Umberto Eco: parola a legioni di imbecilli

Il fenomeno twitter permette a certa gente, in fondo, di essere in contatto con gli altri, benché abbia una natura leggermente onanistica ed escluda la gente da tanti contatti faccia a faccia. Crea però da un lato un fenomeno anche positivo, pensiamo a cose che succedono in Cina o a Erdogan in Turchia. È stato anche un movimento di opinioni. Qualcuno ha detto se ci fosse stato internet ai tempi di Hitler, i campi di sterminio non sarebbero stati possibili perché la notizia si sarebbe diffusa viralmente.
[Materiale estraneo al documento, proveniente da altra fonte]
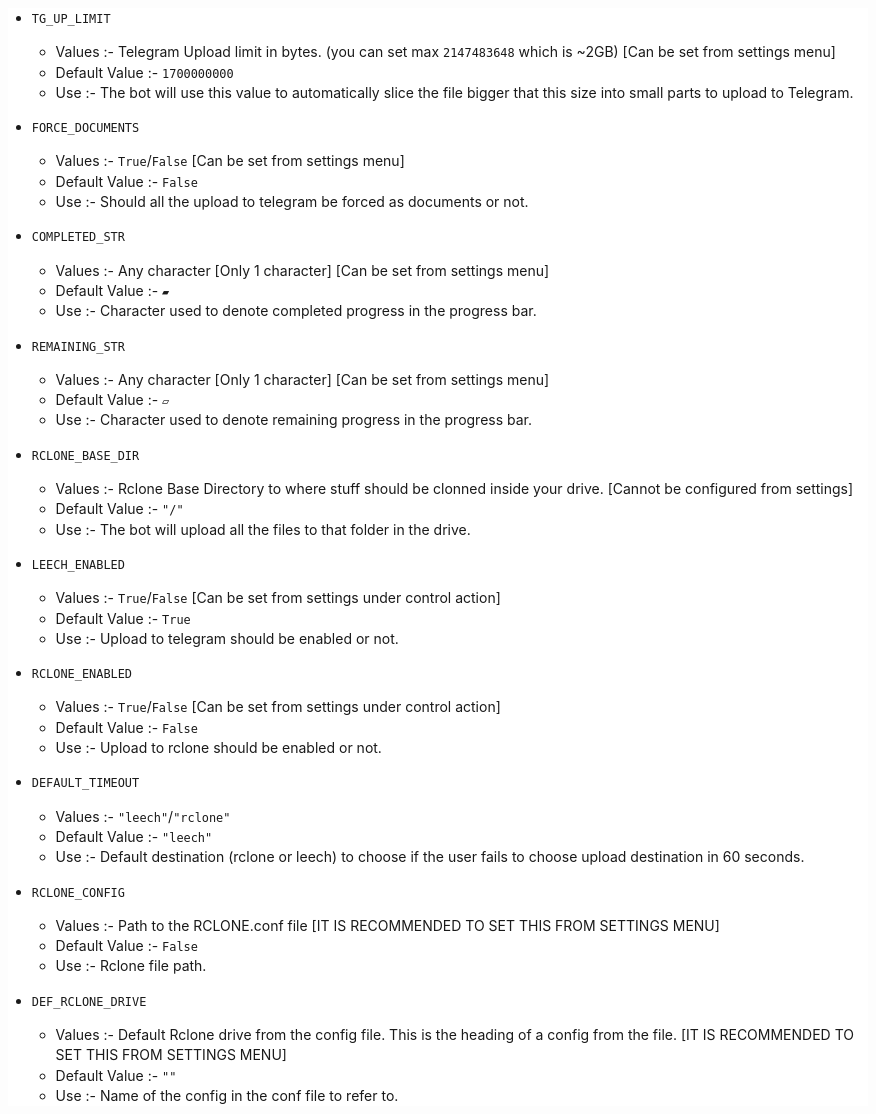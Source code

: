 - `TG_UP_LIMIT`
  - Values :- Telegram Upload limit in bytes. (you can set max `2147483648` which is ~2GB) [Can be set from settings menu]
  - Default Value :- `1700000000`
  - Use :- The bot will use this value to automatically slice the file bigger that this size into small parts to upload to Telegram.

- `FORCE_DOCUMENTS`
  - Values :- `True`/`False` [Can be set from settings menu]
  - Default Value :- `False`
  - Use :- Should all the upload to telegram be forced as documents or not.

- `COMPLETED_STR`
  - Values :- Any character [Only 1 character] [Can be set from settings menu]
  - Default Value :- `▰`
  - Use :- Character used to denote completed progress in the progress bar. 


- `REMAINING_STR`
  - Values :- Any character [Only 1 character] [Can be set from settings menu]
  - Default Value :- `▱`
  - Use :- Character used to denote remaining progress in the progress bar. 

- `RCLONE_BASE_DIR`
  - Values :- Rclone Base Directory to where stuff should be clonned inside your drive. [Cannot be configured from settings]
  - Default Value :- `"/"`
  - Use :- The bot will upload all the files to that folder in the drive.

- `LEECH_ENABLED`
  - Values :- `True`/`False` [Can be set from settings under control action]
  - Default Value :- `True`
  - Use :- Upload to telegram should be enabled or not.

- `RCLONE_ENABLED`
  - Values :- `True`/`False` [Can be set from settings under control action]
  - Default Value :- `False`
  - Use :- Upload to rclone should be enabled or not.


- `DEFAULT_TIMEOUT`
  - Values :- `"leech"`/`"rclone"`
  - Default Value :- `"leech"`
  - Use :- Default destination (rclone or leech) to choose if the user fails to choose upload destination in 60 seconds.

- `RCLONE_CONFIG`
  - Values :- Path to the RCLONE.conf file [IT IS RECOMMENDED TO SET THIS FROM SETTINGS MENU]
  - Default Value :- `False`
  - Use :- Rclone file path.

- `DEF_RCLONE_DRIVE`
  - Values :- Default Rclone drive from the config file. This is the heading of a config from the file. [IT IS RECOMMENDED TO SET THIS FROM SETTINGS MENU]
  - Default Value :- `""`
  - Use :- Name of the config in the conf file to refer to.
Ma d’altro canto fa si che dà diritto di parola a legioni di imbecilli, i quali prima parlavano solo al bar dopo due o tre bicchieri di rosso e quindi non danneggiavano la società. Certe volte basta vedere quando passa in basso i pezzi di cose di twitter di vari utenti, si vedono cose in contraddizione reciproca. Sono della gente che di solito veniva messa a tacere dai compagni […] e che adesso invece ha lo stesso diritto di parola di un premio Nobel. E, ecco il filtraggio, uno non sa se sta parlando un premio Nobel o… Quanto all’invasione degli imbecilli, io credo che dopo un poco si crei una sindrome di scetticismo, la gente non crederà più a quello che gli dice Twitter. All’inizio è tutto un grande entusiasmo, a poco poco a poco dice: chi l’ha detto? Twitter. Allora tutte balle.
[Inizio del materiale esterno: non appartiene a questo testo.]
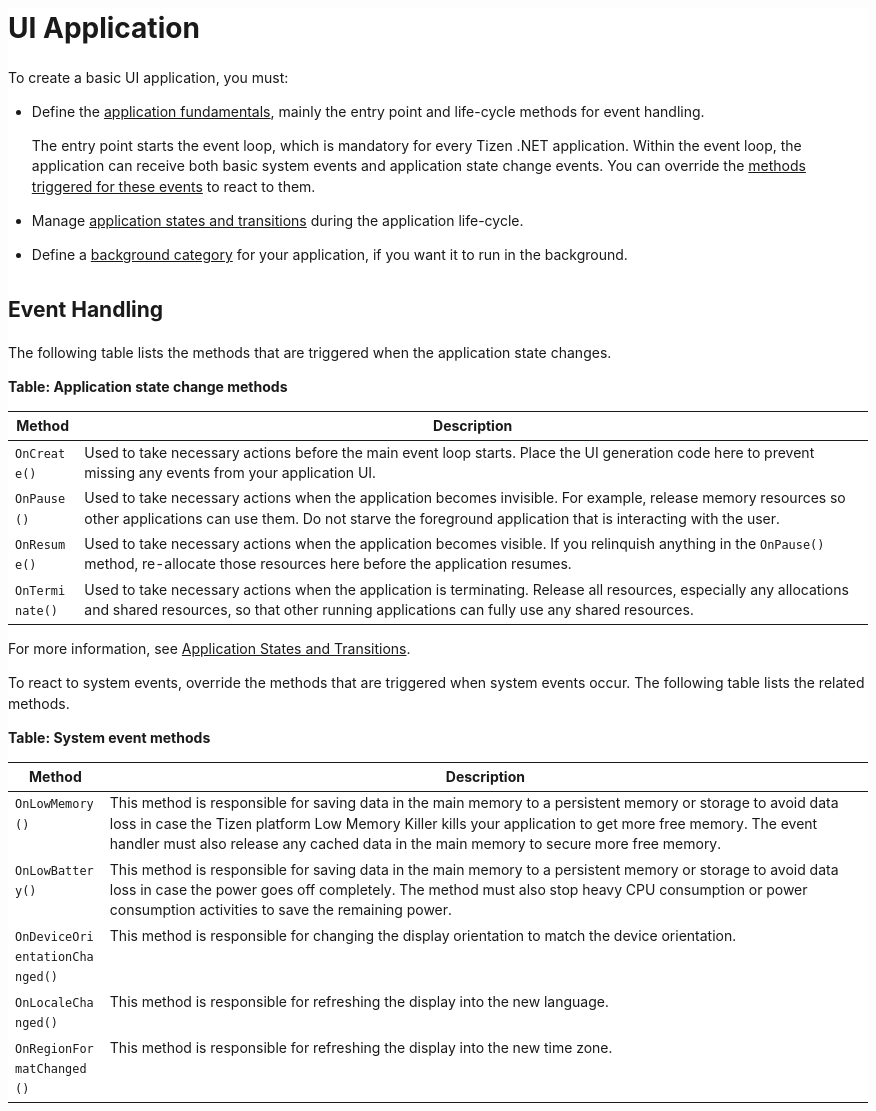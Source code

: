 # UI Application

To create a basic UI application, you must:

-   Define the [application fundamentals](#fundamentals), mainly the
    entry point and life-cycle methods for event handling.

    The entry point starts the event loop, which is mandatory for every
    Tizen .NET application. Within the event loop, the application can
    receive both basic system events and application state
    change events. You can override the [methods triggered for these
    events](#callback) to react to them.

- Manage [application states and transitions](#state_trans) during the
    application life-cycle.
- Define a [background category](#allow_bg) for your application, if
    you want it to run in the background.


<a name="callback"></a>
## Event Handling

The following table lists the methods that are triggered when the
application state changes.

**Table: Application state change methods**

| Method          | Description                              |
|---------------|----------------------------------------|
| `OnCreate()`    | Used to take necessary actions before the main event loop starts. Place the UI generation code here to prevent missing any events from your application UI. |
| `OnPause()`     | Used to take necessary actions when the application becomes invisible. For example, release memory resources so other applications can use them. Do not starve the foreground application that is interacting with the user. |
| `OnResume()`    | Used to take necessary actions when the application becomes visible. If you relinquish anything in the `OnPause()` method, re-allocate those resources here before the application resumes. |
| `OnTerminate()` | Used to take necessary actions when the application is terminating. Release all resources, especially any allocations and shared resources, so that other running applications can fully use any shared resources. |

For more information, see [Application States and
Transitions](#state_trans).

To react to system events, override the methods that are triggered when
system events occur. The following table lists the related methods.

**Table: System event methods**

| Method                         | Description                              |
|------------------------------|----------------------------------------|
| `OnLowMemory()`                | This method is responsible for saving data in the main memory to a persistent memory or storage to avoid data loss in case the Tizen platform Low Memory Killer kills your application to get more free memory. The event handler must also release any cached data in the main memory to secure more free memory. |
| `OnLowBattery()`               | This method is responsible for saving data in the main memory to a persistent memory or storage to avoid data loss in case the power goes off completely. The method must also stop heavy CPU consumption or power consumption activities to save the remaining power. |
| `OnDeviceOrientationChanged()` | This method is responsible for changing the display orientation to match the device orientation. |
| `OnLocaleChanged()`            | This method is responsible for refreshing the display into the new language. |
| `OnRegionFormatChanged()`      | This method is responsible for refreshing the display into the new time zone. |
[Umberto Eco, Dall’incontro con i giornalisti in occasione della laurea honoris causa in Comunicazione e cultura dei media conferitagli dall’Università di Torino, 10 giugno 2015; video visibile su Umberto Eco e i social: “Danno diritto di parola a legioni di imbecilli”, Video.Repubblica.it, 11 giugno 2015.]